Los dogmas resumen y sintetizan. Así como la química es una ciencia riquísima, de la que se han escrito miles de libros y sin embargo su base, resumida y sintética, es la tabla periódica de los elementos. Igualmente sucede con el Credo cristiano, que define y ordena las bases del cristianismo, por más que éste vaya mucho más allá, que llene miles y miles de páginas, desde la Biblia a la patrística, la escolástica, los documentos magisteriales o los libros de espiritualidad modernos… Es a partir del “Creo en un solo Dios” que brota el mar de la fe y la teología: el significado de creer, de qué, quién y cómo es ese Dios que sólo es uno…
Los dogmas sólo hacen explícito lo que siempre ha estado implícito en la revelación y la tradición: Jesucristo es hombre y Dios a la vez. María concibió siendo virgen y permaneció como tal, el Papa es infalible, etcétera. Los concilios y los padres de la Iglesia no inventaron estas cosas; sólo se preguntaron por ellas y balbucieron una explicación racional con las herramientas de pensamiento que tuvieron a la mano e influidos no pocas veces por el particular contexto en que vivían.
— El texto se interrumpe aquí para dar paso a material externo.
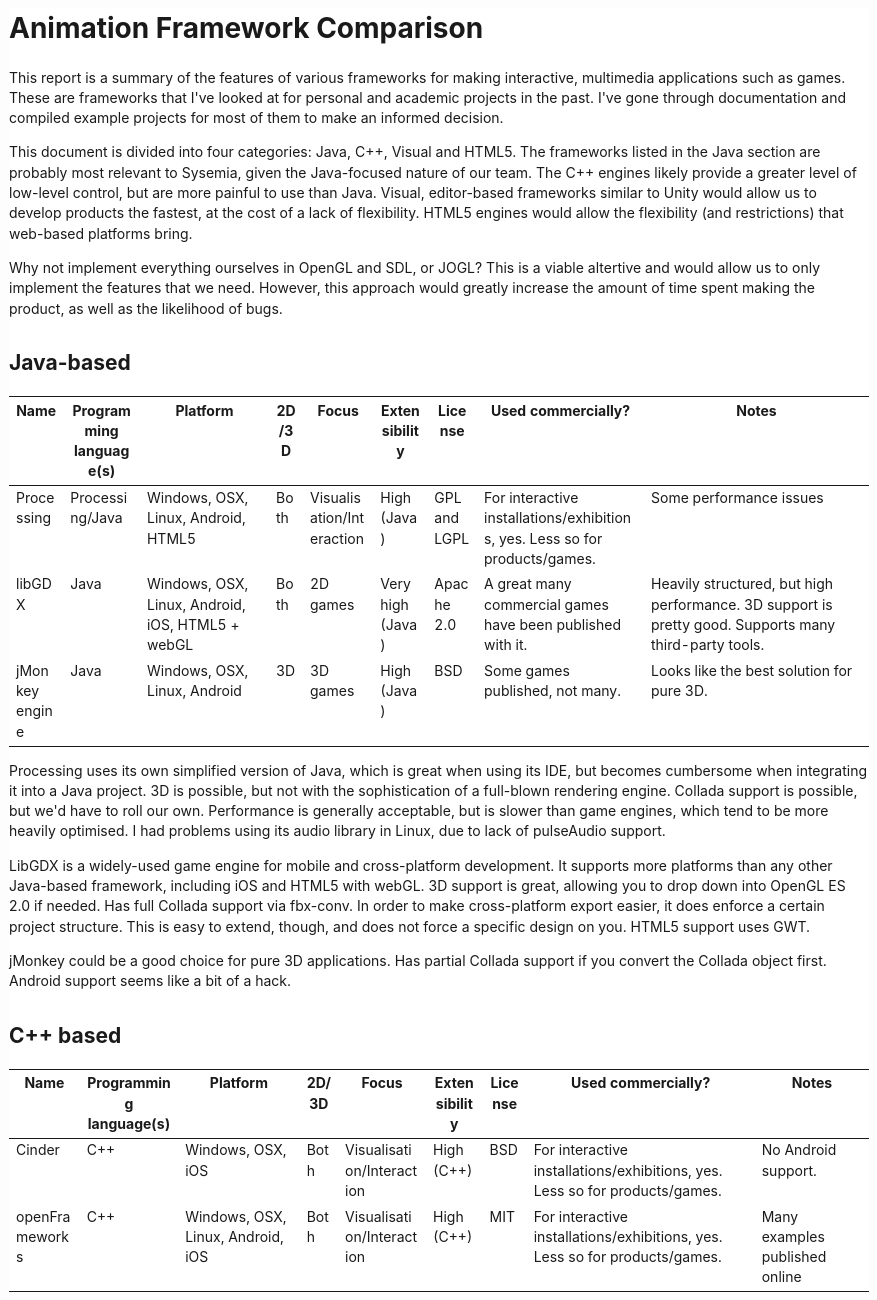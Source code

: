 # Animation Framework Comparison

This report is a summary of the features of various frameworks for making interactive, multimedia applications such as games. These are frameworks that I've looked at for personal and academic projects in the past. I've gone through documentation and compiled example projects for most of them to make an informed decision.

This document is divided into four categories: Java, C++, Visual and HTML5. The frameworks listed in the Java section are probably most relevant to Sysemia, given the Java-focused nature of our team. The C++ engines likely provide a greater level of low-level control, but are more painful to use than Java. Visual, editor-based frameworks similar to Unity would allow us to develop products the fastest, at the cost of a lack of flexibility. HTML5 engines would allow the flexibility (and restrictions) that web-based platforms bring.

Why not implement everything ourselves in OpenGL and SDL, or JOGL? This is a viable altertive and would allow us to only implement the features that we need. However, this approach would greatly increase the amount of time spent making the product, as well as the likelihood of bugs.

## Java-based

| Name           | Programming language(s) | Platform                                         | 2D/3D | Focus                     | Extensibility       | License                | Used commercially?                                                          | Notes                                                                                                                    |
| -------------- | ----------------------- | ------------------------------------------------ | ----- | ------------------------- | ------------------- | ---------------------- | --------------------------------------------------------------------------- | ------------------------------------------------------------------------------------------------------------------------ |
| Processing     | Processing/Java         | Windows, OSX, Linux, Android, HTML5              | Both  | Visualisation/Interaction | High (Java)         | GPL and LGPL           | For interactive installations/exhibitions, yes. Less so for products/games. | Some performance issues                                                                                                  |
| libGDX         | Java                    | Windows, OSX, Linux, Android, iOS, HTML5 + webGL | Both  | 2D games                  | Very high (Java)    | Apache 2.0             | A great many commercial games have been published with it.                  | Heavily structured, but high performance. 3D support is pretty good. Supports many third-party tools. |
| jMonkey engine | Java                    | Windows, OSX, Linux, Android                     | 3D    | 3D games                  | High (Java)         | BSD                    | Some games published, not many.                                             | Looks like the best solution for pure 3D.                                                                                |

Processing uses its own simplified version of Java, which is great when using its IDE, but becomes cumbersome when integrating it into a Java project. 3D is possible, but not with the sophistication of a full-blown rendering engine. Collada support is possible, but we'd have to roll our own. Performance is generally acceptable, but is slower than game engines, which tend to be more heavily optimised. I had problems using its audio library in Linux, due to lack of pulseAudio support.

LibGDX is a widely-used game engine for mobile and cross-platform development. It supports more platforms than any other Java-based framework, including iOS and HTML5 with webGL. 3D support is great, allowing you to drop down into OpenGL ES 2.0 if needed. Has full Collada support via fbx-conv. In order to make cross-platform export easier, it does enforce a certain project structure. This is easy to extend, though, and does not force a specific design on you. HTML5 support uses GWT.

jMonkey could be a good choice for pure 3D applications. Has partial Collada support if you convert the Collada object first. Android support seems like a bit of a hack.

## C++ based

| Name           | Programming language(s) | Platform                                         | 2D/3D | Focus                     | Extensibility       | License                | Used commercially?                                                          | Notes                                                                                                                    |
| -------------- | ----------------------- | ------------------------------------------------ | ----- | ------------------------- | ------------------- | ---------------------- | --------------------------------------------------------------------------- | ------------------------------------------------------------------------------------------------------------------------ |
| Cinder         | C++                     | Windows, OSX, iOS                                | Both  | Visualisation/Interaction | High (C++)          | BSD                    | For interactive installations/exhibitions, yes. Less so for products/games. | No Android support.                                                                                                      |
| openFrameworks | C++                     | Windows, OSX, Linux, Android, iOS                | Both  | Visualisation/Interaction | High (C++)          | MIT                    | For interactive installations/exhibitions, yes. Less so for products/games. | Many examples published online                                                                                           |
El concilio de Nicea expresó la doble naturaleza con términos de la filosofía antigua: “substancia”, “naturaleza”, “forma”, “accidente”; San Ambrosio interpretó la virginidad de María como “pureza sexual” en medio de un imperio decadente; y Pío IX proclamó la infalibilidad papal justo en el siglo en que la Iglesia se volvió verdaderamente universal y se veía forzada a volverse hacia Roma en aras de unidad y hacia el Papa en aras de un gobierno efectivo… Es decir, que lo mismo que tenía por cierto San Pablo, lo creían Nicea y Ambrosio y Pío IX, y lo mismo hacemos nosotros.
Tenemos, no obstante, el privilegio de contar con nuevas herramientas, además del deber de responder a nuevas preguntas, producto de nuevas circunstancias. Al igual que cuando se redactó el Nuevo Testamento, Jesús sigue siendo hombre y Dios, mas hoy día, después de Darwin y Freud, nada nos dice la “consubstancialidad” acerca de qué significa ser “hombre”. María sigue siendo virgen, a pesar de la revolución sexual haya echado por tierra el patriarcado y el puritanismo —de lo que podría acusarse a Ambrosio—. El decreto de infalibilidad del Vaticano I sigue en pie, por más que el Vaticano II haya insistido en que en el conjunto de los obispos, incluido el Papa, reside dicha infalibilidad.
Los dogmas cristianos, durante veinte siglos, más que permitirle al creyente reposar en los laureles de su fe, lo han empujado a encarar su presente, a releerlo a la luz del pasado y proyectarlo al futuro. Más que doctrinas petrificadas, han sido verdades vivas, causas de peregrinación y motores en la búsqueda de Dios, del Dios que se ha revelado de tal forma que lo mueve a descubrirlo con todas sus fuerzas, incluida, desde luego, la razón.